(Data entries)
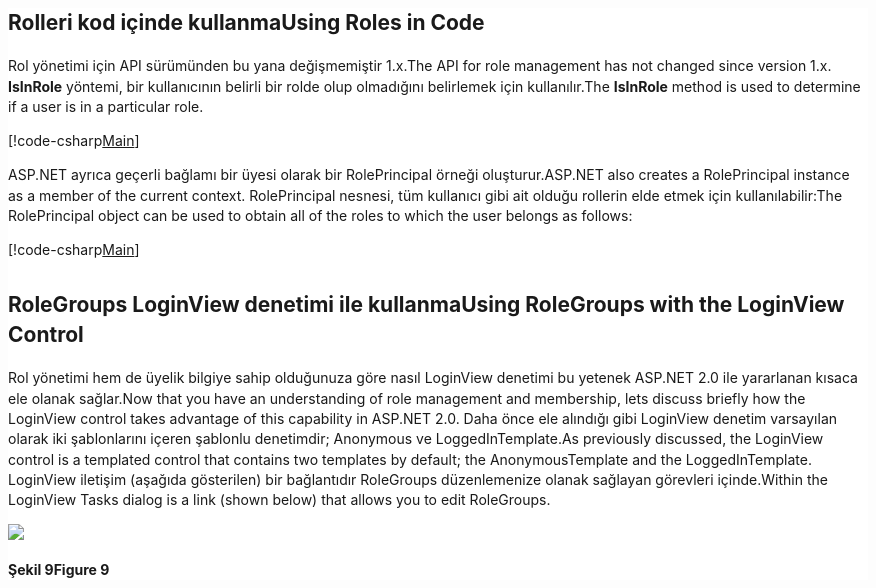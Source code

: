 ## <a name="using-roles-in-code"></a><span data-ttu-id="2ee2c-252">Rolleri kod içinde kullanma</span><span class="sxs-lookup"><span data-stu-id="2ee2c-252">Using Roles in Code</span></span>

<span data-ttu-id="2ee2c-253">Rol yönetimi için API sürümünden bu yana değişmemiştir 1.x.</span><span class="sxs-lookup"><span data-stu-id="2ee2c-253">The API for role management has not changed since version 1.x.</span></span> <span data-ttu-id="2ee2c-254">**IsInRole** yöntemi, bir kullanıcının belirli bir rolde olup olmadığını belirlemek için kullanılır.</span><span class="sxs-lookup"><span data-stu-id="2ee2c-254">The **IsInRole** method is used to determine if a user is in a particular role.</span></span>

[!code-csharp[Main](membership/samples/sample3.cs)]

<span data-ttu-id="2ee2c-255">ASP.NET ayrıca geçerli bağlamı bir üyesi olarak bir RolePrincipal örneği oluşturur.</span><span class="sxs-lookup"><span data-stu-id="2ee2c-255">ASP.NET also creates a RolePrincipal instance as a member of the current context.</span></span> <span data-ttu-id="2ee2c-256">RolePrincipal nesnesi, tüm kullanıcı gibi ait olduğu rollerin elde etmek için kullanılabilir:</span><span class="sxs-lookup"><span data-stu-id="2ee2c-256">The RolePrincipal object can be used to obtain all of the roles to which the user belongs as follows:</span></span>

[!code-csharp[Main](membership/samples/sample4.cs)]

## <a name="using-rolegroups-with-the-loginview-control"></a><span data-ttu-id="2ee2c-257">RoleGroups LoginView denetimi ile kullanma</span><span class="sxs-lookup"><span data-stu-id="2ee2c-257">Using RoleGroups with the LoginView Control</span></span>

<span data-ttu-id="2ee2c-258">Rol yönetimi hem de üyelik bilgiye sahip olduğunuza göre nasıl LoginView denetimi bu yetenek ASP.NET 2.0 ile yararlanan kısaca ele olanak sağlar.</span><span class="sxs-lookup"><span data-stu-id="2ee2c-258">Now that you have an understanding of role management and membership, lets discuss briefly how the LoginView control takes advantage of this capability in ASP.NET 2.0.</span></span> <span data-ttu-id="2ee2c-259">Daha önce ele alındığı gibi LoginView denetim varsayılan olarak iki şablonlarını içeren şablonlu denetimdir; Anonymous ve LoggedInTemplate.</span><span class="sxs-lookup"><span data-stu-id="2ee2c-259">As previously discussed, the LoginView control is a templated control that contains two templates by default; the AnonymousTemplate and the LoggedInTemplate.</span></span> <span data-ttu-id="2ee2c-260">LoginView iletişim (aşağıda gösterilen) bir bağlantıdır RoleGroups düzenlemenize olanak sağlayan görevleri içinde.</span><span class="sxs-lookup"><span data-stu-id="2ee2c-260">Within the LoginView Tasks dialog is a link (shown below) that allows you to edit RoleGroups.</span></span>


![](membership/_static/image9.jpg)

<span data-ttu-id="2ee2c-261">**Şekil 9**</span><span class="sxs-lookup"><span data-stu-id="2ee2c-261">**Figure 9**</span></span>

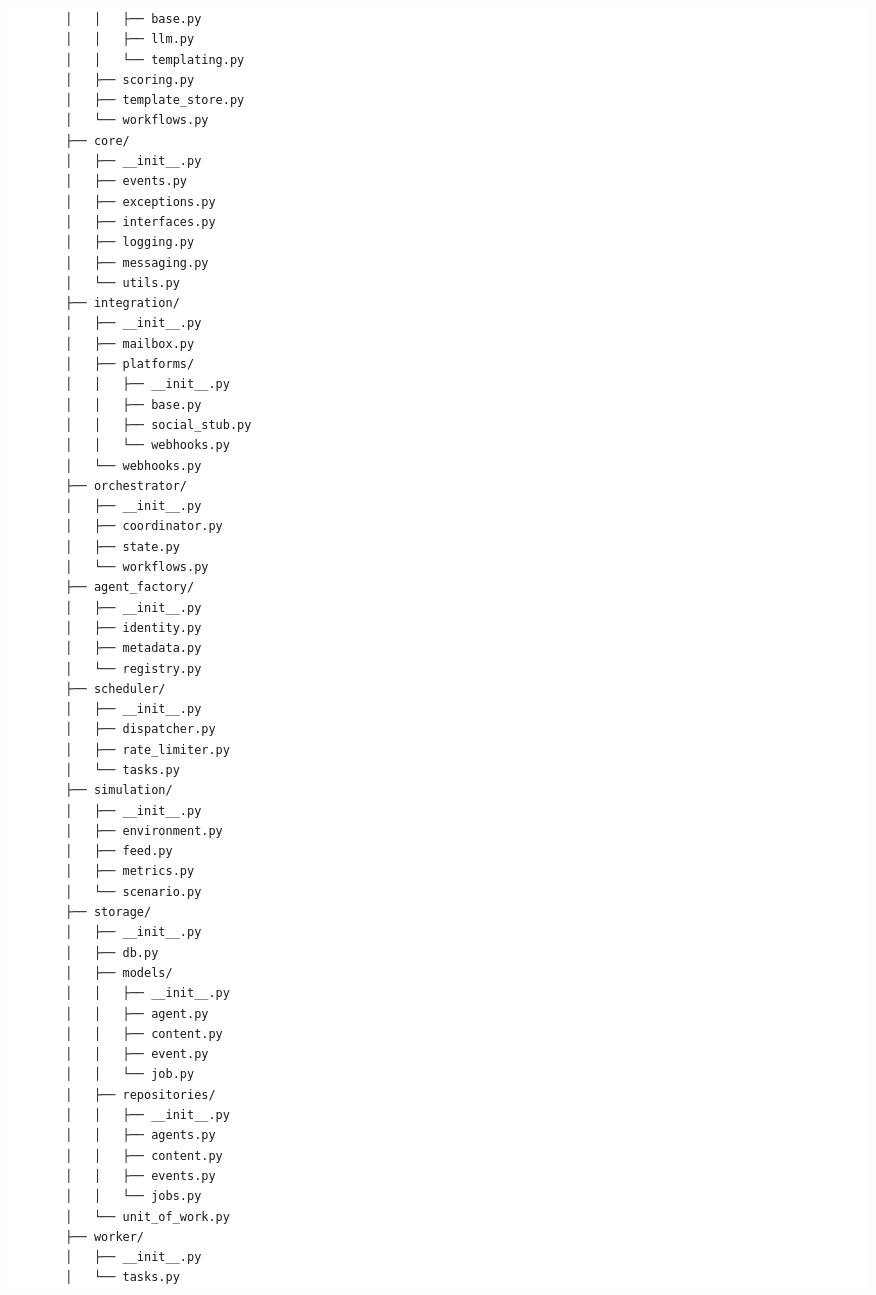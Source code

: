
 ```
        │   │   ├── base.py
        │   │   ├── llm.py
        │   │   └── templating.py
        │   ├── scoring.py
        │   ├── template_store.py
        │   └── workflows.py
        ├── core/
        │   ├── __init__.py
        │   ├── events.py
        │   ├── exceptions.py
        │   ├── interfaces.py
        │   ├── logging.py
        │   ├── messaging.py
        │   └── utils.py
        ├── integration/
        │   ├── __init__.py
        │   ├── mailbox.py
        │   ├── platforms/
        │   │   ├── __init__.py
        │   │   ├── base.py
        │   │   ├── social_stub.py
        │   │   └── webhooks.py
        │   └── webhooks.py
        ├── orchestrator/
        │   ├── __init__.py
        │   ├── coordinator.py
        │   ├── state.py
        │   └── workflows.py
        ├── agent_factory/
        │   ├── __init__.py
        │   ├── identity.py
        │   ├── metadata.py
        │   └── registry.py
        ├── scheduler/
        │   ├── __init__.py
        │   ├── dispatcher.py
        │   ├── rate_limiter.py
        │   └── tasks.py
        ├── simulation/
        │   ├── __init__.py
        │   ├── environment.py
        │   ├── feed.py
        │   ├── metrics.py
        │   └── scenario.py
        ├── storage/
        │   ├── __init__.py
        │   ├── db.py
        │   ├── models/
        │   │   ├── __init__.py
        │   │   ├── agent.py
        │   │   ├── content.py
        │   │   ├── event.py
        │   │   └── job.py
        │   ├── repositories/
        │   │   ├── __init__.py
        │   │   ├── agents.py
        │   │   ├── content.py
        │   │   ├── events.py
        │   │   └── jobs.py
        │   └── unit_of_work.py
        ├── worker/
        │   ├── __init__.py
        │   └── tasks.py
```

--- EXERCISE DETAILS ---
Transcribe exactly and only the lines from the top of the records through the line containing "Roles in Code</span></span>", inclusive, and do not copy the pictures.

--- RESULT FOR THIS TASK ---
Source code

: ## <a name="using-roles-in-code"></a><span data-ttu-id="2ee2c-252">Rolleri kod içinde kullanma</span><span class="sxs-lookup"><span data-stu-id="2ee2c-252">Using Roles in Code</span></span>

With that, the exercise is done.